Officer Andy Whitehouse has worked in law enforcement for almost 30 years. Having spent time in some of the local school departments and recognizing there was a need for online safety information in these communities, Whitehouse created an online safety program.
The program was designed for educators, parents, and students, and highlighted some of the local and national cases involving internet crimes against kids.
I happened to attend one of those programs and was struck with how much there is to be aware of when it comes to keeping kids safe online.
Technology is ever-evolving, as are threats to kids while they're using computers or tablets.
Authorities say it's important to keep up with the new threats.
Andrew Whitehouse, said "Parents should be aware of Snap Chat, Instagram, and Whats App. These are probably the most used apps by children." He says if you think your child might be mixed up with something they shouldn't be online, watch how they act, and then take action, yourself. "I have always believed that changes in a child's behavior, suddenly becoming more withdrawn, angry, or secretive are huge warning signs. Also, don't be afraid to cut off or limit internet service during nighttime hours."
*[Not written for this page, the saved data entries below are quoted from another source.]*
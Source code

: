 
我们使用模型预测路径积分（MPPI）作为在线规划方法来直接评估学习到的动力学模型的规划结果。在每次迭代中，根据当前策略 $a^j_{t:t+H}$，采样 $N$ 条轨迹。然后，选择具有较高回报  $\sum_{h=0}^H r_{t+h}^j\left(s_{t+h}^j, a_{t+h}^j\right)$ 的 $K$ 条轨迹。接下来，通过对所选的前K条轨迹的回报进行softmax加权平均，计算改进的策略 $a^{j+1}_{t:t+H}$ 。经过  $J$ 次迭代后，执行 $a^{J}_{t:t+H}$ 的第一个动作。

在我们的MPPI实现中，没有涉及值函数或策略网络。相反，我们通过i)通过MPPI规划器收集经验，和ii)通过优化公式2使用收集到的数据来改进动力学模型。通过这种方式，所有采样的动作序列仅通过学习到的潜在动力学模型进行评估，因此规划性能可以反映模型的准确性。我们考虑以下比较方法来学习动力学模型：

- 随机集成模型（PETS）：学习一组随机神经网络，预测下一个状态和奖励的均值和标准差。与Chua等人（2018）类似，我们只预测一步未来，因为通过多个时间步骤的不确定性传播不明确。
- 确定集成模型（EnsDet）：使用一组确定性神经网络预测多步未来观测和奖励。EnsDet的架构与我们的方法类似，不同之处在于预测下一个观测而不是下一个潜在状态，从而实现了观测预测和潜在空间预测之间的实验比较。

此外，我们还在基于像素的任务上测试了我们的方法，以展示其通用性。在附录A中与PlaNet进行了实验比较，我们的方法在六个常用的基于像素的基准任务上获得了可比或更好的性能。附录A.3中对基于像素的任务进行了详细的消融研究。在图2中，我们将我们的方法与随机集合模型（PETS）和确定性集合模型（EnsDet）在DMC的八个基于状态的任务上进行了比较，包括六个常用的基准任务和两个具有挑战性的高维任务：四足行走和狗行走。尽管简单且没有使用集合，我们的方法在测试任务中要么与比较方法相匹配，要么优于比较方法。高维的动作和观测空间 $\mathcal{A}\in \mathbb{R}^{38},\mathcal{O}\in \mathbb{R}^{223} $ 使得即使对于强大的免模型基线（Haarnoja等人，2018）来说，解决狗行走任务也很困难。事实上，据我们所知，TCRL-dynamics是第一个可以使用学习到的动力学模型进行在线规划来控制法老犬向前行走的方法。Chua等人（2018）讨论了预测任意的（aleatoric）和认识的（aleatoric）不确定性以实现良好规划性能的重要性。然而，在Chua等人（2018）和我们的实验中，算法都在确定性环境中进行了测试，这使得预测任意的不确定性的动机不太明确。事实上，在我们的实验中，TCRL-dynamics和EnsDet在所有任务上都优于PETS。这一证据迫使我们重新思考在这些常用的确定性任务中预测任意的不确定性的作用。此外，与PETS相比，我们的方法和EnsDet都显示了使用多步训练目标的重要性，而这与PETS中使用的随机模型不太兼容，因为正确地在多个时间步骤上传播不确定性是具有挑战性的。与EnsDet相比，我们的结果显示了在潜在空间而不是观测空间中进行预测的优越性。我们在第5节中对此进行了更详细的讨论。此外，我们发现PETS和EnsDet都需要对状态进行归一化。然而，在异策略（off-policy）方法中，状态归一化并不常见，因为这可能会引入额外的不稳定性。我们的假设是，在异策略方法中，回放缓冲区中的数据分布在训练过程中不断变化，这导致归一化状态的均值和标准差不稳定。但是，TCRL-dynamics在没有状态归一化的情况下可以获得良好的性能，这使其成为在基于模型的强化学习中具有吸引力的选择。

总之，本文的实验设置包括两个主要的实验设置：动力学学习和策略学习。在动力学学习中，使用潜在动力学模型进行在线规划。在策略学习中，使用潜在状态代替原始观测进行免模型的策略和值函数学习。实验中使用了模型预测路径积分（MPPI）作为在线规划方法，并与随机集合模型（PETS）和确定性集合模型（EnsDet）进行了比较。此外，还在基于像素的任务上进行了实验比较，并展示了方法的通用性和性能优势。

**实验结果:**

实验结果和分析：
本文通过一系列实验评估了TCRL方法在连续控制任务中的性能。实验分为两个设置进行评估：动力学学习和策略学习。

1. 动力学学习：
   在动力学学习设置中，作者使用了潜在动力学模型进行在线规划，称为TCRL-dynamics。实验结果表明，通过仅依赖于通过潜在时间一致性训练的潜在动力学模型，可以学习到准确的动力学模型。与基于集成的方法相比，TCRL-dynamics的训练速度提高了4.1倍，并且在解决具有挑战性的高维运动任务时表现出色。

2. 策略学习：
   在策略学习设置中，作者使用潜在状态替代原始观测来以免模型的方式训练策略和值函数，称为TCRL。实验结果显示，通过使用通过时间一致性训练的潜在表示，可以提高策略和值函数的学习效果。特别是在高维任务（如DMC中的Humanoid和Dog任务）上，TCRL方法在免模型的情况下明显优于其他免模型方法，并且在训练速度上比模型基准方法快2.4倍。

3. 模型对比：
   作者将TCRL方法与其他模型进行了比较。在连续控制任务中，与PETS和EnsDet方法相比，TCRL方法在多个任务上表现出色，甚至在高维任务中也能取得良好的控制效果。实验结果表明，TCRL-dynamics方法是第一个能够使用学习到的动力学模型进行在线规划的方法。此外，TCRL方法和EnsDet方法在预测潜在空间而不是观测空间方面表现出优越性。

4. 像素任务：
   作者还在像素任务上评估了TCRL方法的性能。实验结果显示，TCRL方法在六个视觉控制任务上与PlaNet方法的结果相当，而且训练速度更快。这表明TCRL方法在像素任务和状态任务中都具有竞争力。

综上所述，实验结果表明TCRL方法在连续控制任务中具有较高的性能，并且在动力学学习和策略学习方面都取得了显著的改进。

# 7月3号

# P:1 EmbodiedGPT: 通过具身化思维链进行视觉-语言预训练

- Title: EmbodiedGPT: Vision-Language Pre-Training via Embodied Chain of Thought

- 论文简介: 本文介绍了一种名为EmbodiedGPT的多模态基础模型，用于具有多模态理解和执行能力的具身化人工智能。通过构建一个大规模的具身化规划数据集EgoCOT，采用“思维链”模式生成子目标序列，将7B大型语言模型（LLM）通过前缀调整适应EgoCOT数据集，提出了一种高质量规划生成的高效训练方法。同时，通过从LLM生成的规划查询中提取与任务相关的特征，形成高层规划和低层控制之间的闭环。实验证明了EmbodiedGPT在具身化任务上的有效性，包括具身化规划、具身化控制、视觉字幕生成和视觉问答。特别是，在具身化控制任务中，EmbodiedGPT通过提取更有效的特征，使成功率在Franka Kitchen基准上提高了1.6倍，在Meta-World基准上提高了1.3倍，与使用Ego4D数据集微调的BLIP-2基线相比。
Whitehouse says there are some simple things parents can do to help keep their kids safer in online situations. "Parents should always use parent control apps. Most of the major carriers offer some type of app that parents can use to monitor activity on their children's phones and computers. If this is not an option then parents should always have access to their children's phones, i.e their passwords or fingerprint. I would always recommend talking to their children about cyberstalking and not accepting friend requests from friends of friends. Parents should occasionally check friend lists and if they don't know a friend ask their child about it."
And Whitehouse says if you need help starting the conversation, there are videos, like the one Coby Persin produced on YouTube, that show just how real the threat of using these Apps unchecked can be to children...Even if the parents think their kids would never fall for the traps of a predator. "It's Scary to think about, however, it's a great conversation starter."
As a parent, I'll tell you it was hard to watch the video, but I made sure, after I had checked it out, that I watched it again with my kids because I think Whitehouse is right, it effectively demonstrates, in a controlled way, what the potential consequences could be, and starts the dialogue about the topic of internet, cell-phone, and social media safety.
And in this day and age, where there's a selfie or photo taken every second of every day, it's also important to tell kids that once they take a photo and send it to someone, they have given up all control as to who can see that photo, share the photo, or use the photo against them. In other words, if you don't want the world to see it, don't send it, and better yet, don't take it!
Also, remember this: just because you talk about or say it once, doesn't mean they're gonna get it. How many times do you have to ask them to clear their plates or clean their room? If you have to repeat those simple things, you're going to want to repeat the important ones even more.
If you have a question about what something is online, or what a certain app does, don't be afraid to ask. Ask a friend, and look it up online. Call law enforcement directly if you have real concerns. Yes, technology is ever evolving and hard to keep on top of. But don't let keep you from helping keep your kids safe!
Whitehouse says that while most parents think that it's a problem that happens in other parts of the country, the threats are very real, and certainly hit close to home, even here in Maine.
The #1 thing authorities say parents can do to keep their kids safe online is talk to their children; Talk to them about what they're looking at online, what sites they're going to, who they are talking with, and who, if anyone, is trying to talk with them?
While having a conversation with your kids about online safety can be uncomfortable and seem overwhelming, Officer Whitehouse says there are a number of great resources out there that can help get the dialogue started, and even help you monitor your kids' online activity to keep them safe. One such website is, https://www.netsmartzkids.org/.
Remind children to never, ever give out personal information about themselves, their family, or where they live to anyone online.
The biggest takeaway from the program Whitehouse put together: Stop thinking of checking on your kids as an invasion of privacy.
It is not only your right as a parent to keep young, forming minds safe from harm, but it's also your responsibility--especially since, in many cases, you're the one providing the device and the access to the internet.
Other websites such as "Bark" not only provide internet safety services, but are also a wealth of knowledge when it comes to helping parents educate themselves on the newer, more dangerous trends, and even the ever-evolving slang terms.